Pitt had the ball to begin the second half and did not waste any time offensively. Toney hit a corner three after an assist from Ellison. The Purple Eagles answered with a basket of their own just inside the arc, and the game was once again tied less than a minute into the second half.

The foul trend continued in the second half as well — Johnson took a charge in the paint to negate a basket that would have given Niagara the lead.

This was quickly turned right back around on the Panthers, as Ellison picked up his third foul of the game when an offensive foul was called on his dribble-drive attempt.

Less than four minutes into the second half, six fouls had already been called, bringing the total for the game to 23.

The Purple Eagles’ run was finally halted when Ellison converted an alley-oop from Johnson. A McGowens layup then ushered the game into a media time-out with the Panthers still trailing by five, but starting to find some offensive success.

Just when it seemed that things may have been getting out of hand following two Pitt turnovers, McGowens hit his second three of the game to bring the Panthers’ deficit back to single digits.

Unfortunately, the Panthers were unable to string successful possessions together on both ends of the floor — hence, the offense would find success, the defense would falter and vice versa.

“There was nothing that we could do to contain them or to stop them, we had to just hope that they missed,” Capel said. “They executed very well and made some shots from guys who haven’t been shooting good percentages.”

Another Niagara run expanded the Purple Eagle lead to 12 as Johnson headed to the line for a crucial set of one-and-one free throws. Johnson missed his first attempt and was not the only Panther to struggle at the line — Pitt went 12-18 on free-throw attempts on the night.

With just less than five minutes to play and Niagara leading 64-58, it seemed as though Johnson had finally seen enough of Pitt losing. After he drew yet another charge, Johnson nailed a deep three to cut Pitt’s deficit to three — prompting an instantaneous Niagara time-out in an effort to quiet the Pitt fans.

Not wanting to allow their upset opportunity to slip through their fingers, the Purple Eagles came alive. Niagara continued to put Pitt at the line as a result of the double bonus, and the Panthers finally started to make them pay — Chukwuka hit both free throws, the first Panther to do so in the second half.

With 2:15 to go, Johnson drew a foul, causing Robb, who finished the game with 12 points, to foul out.

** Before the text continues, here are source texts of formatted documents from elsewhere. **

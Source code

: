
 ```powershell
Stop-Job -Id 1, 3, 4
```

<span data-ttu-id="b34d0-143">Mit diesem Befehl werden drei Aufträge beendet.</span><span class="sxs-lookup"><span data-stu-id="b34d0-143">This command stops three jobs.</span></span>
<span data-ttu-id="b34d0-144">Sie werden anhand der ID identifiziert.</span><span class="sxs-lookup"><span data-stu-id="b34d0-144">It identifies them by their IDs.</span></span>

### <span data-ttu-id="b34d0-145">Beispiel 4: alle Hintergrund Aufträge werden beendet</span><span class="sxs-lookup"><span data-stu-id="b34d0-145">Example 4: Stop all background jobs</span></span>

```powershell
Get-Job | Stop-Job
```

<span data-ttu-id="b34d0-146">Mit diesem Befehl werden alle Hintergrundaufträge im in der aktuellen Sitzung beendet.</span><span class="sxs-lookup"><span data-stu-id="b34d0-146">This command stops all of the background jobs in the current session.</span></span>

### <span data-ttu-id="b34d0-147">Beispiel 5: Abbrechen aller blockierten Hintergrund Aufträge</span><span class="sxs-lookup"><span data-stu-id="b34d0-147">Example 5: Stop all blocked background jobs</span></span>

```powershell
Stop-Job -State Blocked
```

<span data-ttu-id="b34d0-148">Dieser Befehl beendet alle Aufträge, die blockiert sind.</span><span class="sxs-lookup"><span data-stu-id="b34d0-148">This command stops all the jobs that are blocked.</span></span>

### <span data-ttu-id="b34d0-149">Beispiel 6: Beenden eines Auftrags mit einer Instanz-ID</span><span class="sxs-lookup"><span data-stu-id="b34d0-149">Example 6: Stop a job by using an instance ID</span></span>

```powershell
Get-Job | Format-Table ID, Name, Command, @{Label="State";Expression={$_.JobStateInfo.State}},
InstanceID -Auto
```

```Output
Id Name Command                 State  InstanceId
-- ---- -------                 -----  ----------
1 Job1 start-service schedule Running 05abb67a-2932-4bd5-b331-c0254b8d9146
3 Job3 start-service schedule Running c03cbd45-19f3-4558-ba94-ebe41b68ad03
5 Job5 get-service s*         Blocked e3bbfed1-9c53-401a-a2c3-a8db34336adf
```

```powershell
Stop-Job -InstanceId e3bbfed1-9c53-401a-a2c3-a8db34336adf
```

His presence on the inside was a constant throughout the whole game on both offense and defense.

After more fouls and free-throw attempts for both teams, Johnson made it a two-point game with 41 seconds to go, putting Pitt in position to win at the buzzer.

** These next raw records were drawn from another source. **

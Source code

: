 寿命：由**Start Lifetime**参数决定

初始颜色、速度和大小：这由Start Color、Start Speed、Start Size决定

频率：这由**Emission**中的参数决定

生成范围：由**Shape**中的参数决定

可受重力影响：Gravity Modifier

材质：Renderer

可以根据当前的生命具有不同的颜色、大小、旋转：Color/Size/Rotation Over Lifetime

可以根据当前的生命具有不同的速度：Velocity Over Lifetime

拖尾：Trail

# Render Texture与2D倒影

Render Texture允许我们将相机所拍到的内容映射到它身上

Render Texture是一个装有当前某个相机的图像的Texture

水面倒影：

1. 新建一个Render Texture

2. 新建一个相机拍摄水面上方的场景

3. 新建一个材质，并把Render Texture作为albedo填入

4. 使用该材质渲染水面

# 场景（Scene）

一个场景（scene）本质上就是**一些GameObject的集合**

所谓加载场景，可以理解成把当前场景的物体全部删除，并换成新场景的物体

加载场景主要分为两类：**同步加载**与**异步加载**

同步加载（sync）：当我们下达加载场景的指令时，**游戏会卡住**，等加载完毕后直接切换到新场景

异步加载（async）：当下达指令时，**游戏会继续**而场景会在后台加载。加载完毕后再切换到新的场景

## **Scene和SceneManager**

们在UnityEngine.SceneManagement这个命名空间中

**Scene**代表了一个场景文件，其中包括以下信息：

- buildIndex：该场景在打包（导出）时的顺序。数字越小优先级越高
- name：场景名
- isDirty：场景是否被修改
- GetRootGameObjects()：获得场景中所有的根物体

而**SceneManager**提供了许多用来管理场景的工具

In the final minutes, Pitt’s defense forced a Niagara turnover, but Wilson-Frame was unable to convert either of his shots in the ensuing possession.

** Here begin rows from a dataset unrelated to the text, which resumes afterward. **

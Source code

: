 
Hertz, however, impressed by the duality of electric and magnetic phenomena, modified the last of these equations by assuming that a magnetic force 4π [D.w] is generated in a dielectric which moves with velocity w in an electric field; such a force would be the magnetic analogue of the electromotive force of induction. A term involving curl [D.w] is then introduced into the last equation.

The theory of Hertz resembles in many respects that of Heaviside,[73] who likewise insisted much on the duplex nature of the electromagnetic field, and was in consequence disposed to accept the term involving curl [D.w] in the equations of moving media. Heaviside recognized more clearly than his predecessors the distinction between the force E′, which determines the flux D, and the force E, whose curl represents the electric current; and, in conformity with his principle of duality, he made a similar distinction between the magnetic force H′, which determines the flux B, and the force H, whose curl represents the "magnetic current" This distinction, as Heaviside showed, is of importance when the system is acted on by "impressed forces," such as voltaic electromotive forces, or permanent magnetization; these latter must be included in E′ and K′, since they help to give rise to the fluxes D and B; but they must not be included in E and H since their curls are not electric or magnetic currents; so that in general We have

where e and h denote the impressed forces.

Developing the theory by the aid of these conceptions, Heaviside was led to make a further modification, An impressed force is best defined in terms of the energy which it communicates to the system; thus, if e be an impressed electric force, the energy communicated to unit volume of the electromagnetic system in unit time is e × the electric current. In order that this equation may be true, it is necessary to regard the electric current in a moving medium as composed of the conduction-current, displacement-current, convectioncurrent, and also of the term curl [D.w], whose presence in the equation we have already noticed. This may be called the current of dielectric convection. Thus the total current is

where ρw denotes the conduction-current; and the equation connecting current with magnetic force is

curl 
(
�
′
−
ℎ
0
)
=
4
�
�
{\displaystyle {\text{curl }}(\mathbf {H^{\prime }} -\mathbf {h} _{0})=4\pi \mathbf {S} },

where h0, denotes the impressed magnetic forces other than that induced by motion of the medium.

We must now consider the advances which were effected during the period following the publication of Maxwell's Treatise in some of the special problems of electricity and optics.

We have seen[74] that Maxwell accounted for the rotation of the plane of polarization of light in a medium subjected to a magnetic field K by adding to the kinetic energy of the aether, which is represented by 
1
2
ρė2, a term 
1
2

“I take the blame for a lot of the things that happened tonight,” Wilson-Frame said. “I definitely take responsibility for the final score.”

Pitt was forced to foul and Niagara expanded its lead to four. Wilson-Frame then nailed a deep three with less than seven seconds to go. Pitt’s last chance came when Johnson put a shot up from inside — after bouncing around for what seemed like an eternity, it and the Panthers fell short.

Pitt’s next game will be on the road against West Virginia in the “Backyard Brawl” Saturday at noon.

“I’m pretty sure that we’ll be ready for that game,” Wilson-Frame said. “Let alone what happened today, everyone who watches college basketball knows how big [of a game] it is.”